### The records
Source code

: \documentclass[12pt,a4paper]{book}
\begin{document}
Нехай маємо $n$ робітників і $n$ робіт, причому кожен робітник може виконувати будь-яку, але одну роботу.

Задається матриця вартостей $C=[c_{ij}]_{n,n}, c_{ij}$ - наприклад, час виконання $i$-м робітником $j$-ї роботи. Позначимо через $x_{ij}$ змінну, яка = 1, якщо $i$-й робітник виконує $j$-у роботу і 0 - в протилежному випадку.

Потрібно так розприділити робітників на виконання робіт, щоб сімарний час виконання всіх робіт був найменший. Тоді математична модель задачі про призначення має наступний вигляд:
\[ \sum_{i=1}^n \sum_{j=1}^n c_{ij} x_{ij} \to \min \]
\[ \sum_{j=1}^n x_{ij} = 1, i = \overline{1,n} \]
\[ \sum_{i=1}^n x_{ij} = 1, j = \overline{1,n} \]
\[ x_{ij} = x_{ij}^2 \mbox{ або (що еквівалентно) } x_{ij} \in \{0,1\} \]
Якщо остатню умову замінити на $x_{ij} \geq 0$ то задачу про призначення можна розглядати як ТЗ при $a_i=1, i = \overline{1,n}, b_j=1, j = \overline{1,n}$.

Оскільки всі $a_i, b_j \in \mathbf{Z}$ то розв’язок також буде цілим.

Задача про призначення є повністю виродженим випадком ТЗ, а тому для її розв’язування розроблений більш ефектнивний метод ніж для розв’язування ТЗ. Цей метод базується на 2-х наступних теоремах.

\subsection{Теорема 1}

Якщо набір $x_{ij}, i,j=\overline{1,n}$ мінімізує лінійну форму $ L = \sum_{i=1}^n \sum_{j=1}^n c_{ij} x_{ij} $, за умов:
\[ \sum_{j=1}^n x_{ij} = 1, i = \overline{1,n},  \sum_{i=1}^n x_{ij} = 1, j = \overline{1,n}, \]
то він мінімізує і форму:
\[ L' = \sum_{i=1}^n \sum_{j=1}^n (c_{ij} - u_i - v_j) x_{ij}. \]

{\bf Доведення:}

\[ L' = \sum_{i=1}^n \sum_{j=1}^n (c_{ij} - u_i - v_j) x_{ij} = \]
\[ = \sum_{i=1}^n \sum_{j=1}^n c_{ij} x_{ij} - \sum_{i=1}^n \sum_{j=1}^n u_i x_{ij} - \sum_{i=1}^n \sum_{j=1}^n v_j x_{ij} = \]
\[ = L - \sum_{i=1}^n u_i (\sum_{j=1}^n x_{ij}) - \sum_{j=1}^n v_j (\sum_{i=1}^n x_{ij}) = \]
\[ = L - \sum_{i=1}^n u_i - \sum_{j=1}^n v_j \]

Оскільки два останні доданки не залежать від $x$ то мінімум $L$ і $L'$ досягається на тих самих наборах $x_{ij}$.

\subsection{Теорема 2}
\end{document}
######
▸ **What the exercise asks**: The entries above, copied exactly, form the whole answer.

▸ **Output below**:
Source code

: \documentclass[12pt,a4paper]{book}
\begin{document}
Нехай маємо $n$ робітників і $n$ робіт, причому кожен робітник може виконувати будь-яку, але одну роботу.

Задається матриця вартостей $C=[c_{ij}]_{n,n}, c_{ij}$ - наприклад, час виконання $i$-м робітником $j$-ї роботи. Позначимо через $x_{ij}$ змінну, яка = 1, якщо $i$-й робітник виконує $j$-у роботу і 0 - в протилежному випадку.

Потрібно так розприділити робітників на виконання робіт, щоб сімарний час виконання всіх робіт був найменший. Тоді математична модель задачі про призначення має наступний вигляд:
\[ \sum_{i=1}^n \sum_{j=1}^n c_{ij} x_{ij} \to \min \]
\[ \sum_{j=1}^n x_{ij} = 1, i = \overline{1,n} \]
\[ \sum_{i=1}^n x_{ij} = 1, j = \overline{1,n} \]
\[ x_{ij} = x_{ij}^2 \mbox{ або (що еквівалентно) } x_{ij} \in \{0,1\} \]
Якщо остатню умову замінити на $x_{ij} \geq 0$ то задачу про призначення можна розглядати як ТЗ при $a_i=1, i = \overline{1,n}, b_j=1, j = \overline{1,n}$.

Оскільки всі $a_i, b_j \in \mathbf{Z}$ то розв’язок також буде цілим.

Задача про призначення є повністю виродженим випадком ТЗ, а тому для її розв’язування розроблений більш ефектнивний метод ніж для розв’язування ТЗ. Цей метод базується на 2-х наступних теоремах.

\subsection{Теорема 1}

Якщо набір $x_{ij}, i,j=\overline{1,n}$ мінімізує лінійну форму $ L = \sum_{i=1}^n \sum_{j=1}^n c_{ij} x_{ij} $, за умов:
\[ \sum_{j=1}^n x_{ij} = 1, i = \overline{1,n},  \sum_{i=1}^n x_{ij} = 1, j = \overline{1,n}, \]
то він мінімізує і форму:
\[ L' = \sum_{i=1}^n \sum_{j=1}^n (c_{ij} - u_i - v_j) x_{ij}. \]

{\bf Доведення:}

\[ L' = \sum_{i=1}^n \sum_{j=1}^n (c_{ij} - u_i - v_j) x_{ij} = \]
\[ = \sum_{i=1}^n \sum_{j=1}^n c_{ij} x_{ij} - \sum_{i=1}^n \sum_{j=1}^n u_i x_{ij} - \sum_{i=1}^n \sum_{j=1}^n v_j x_{ij} = \]
\[ = L - \sum_{i=1}^n u_i (\sum_{j=1}^n x_{ij}) - \sum_{j=1}^n v_j (\sum_{i=1}^n x_{ij}) = \]
\[ = L - \sum_{i=1}^n u_i - \sum_{j=1}^n v_j \]

Оскільки два останні доданки не залежать від $x$ то мінімум $L$ і $L'$ досягається на тих самих наборах $x_{ij}$.

\subsection{Теорема 2}
\end{document}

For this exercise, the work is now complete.